[CRITIQUE] Série Noire

Temps de lecture :  3 minutes

Franck Poupart fait du porte-à-porte pour gagner sa vie dans une morne banlieue parisienne. Un jour, il rencontre Mona, une jeune femme en apparence innocente. Elle lui propose de voler l’argent de sa tante : dix millions de francs. Franck accepte.

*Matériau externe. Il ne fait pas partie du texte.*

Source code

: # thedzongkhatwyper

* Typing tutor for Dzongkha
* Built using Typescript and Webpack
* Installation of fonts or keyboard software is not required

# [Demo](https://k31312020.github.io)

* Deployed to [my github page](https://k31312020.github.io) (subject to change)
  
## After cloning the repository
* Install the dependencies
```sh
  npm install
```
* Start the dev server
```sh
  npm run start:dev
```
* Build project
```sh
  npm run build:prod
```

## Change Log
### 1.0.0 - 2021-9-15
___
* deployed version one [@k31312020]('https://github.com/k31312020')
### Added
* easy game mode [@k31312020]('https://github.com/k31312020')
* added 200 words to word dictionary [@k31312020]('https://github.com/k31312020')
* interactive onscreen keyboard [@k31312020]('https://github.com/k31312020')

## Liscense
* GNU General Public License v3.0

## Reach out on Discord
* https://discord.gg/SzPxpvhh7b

Quatrième film d’Alain Corneau, Série noire est un classique du polar à la française. Inspiré de Mean Street (Martin Scorsese, 1973) et adapté du roman Des cliques et des cloaques de Jim Thompson (A Hall of a Woman, 1954), ce long-métrage sorti en France en 1979 retrace l’histoire d’un homme paumé dont la vie ne le satisfait plus. Sans cesse dans le fantasme d’un jour meilleur, il s’imagine, s’invente en permanence des situations compliquées. Le cinéaste français, dont les films les plus connus sont Le Choix des armes (1981)  ou encore Tous les matins du monde (1991), a réalisé avec Série noire, un film culte. 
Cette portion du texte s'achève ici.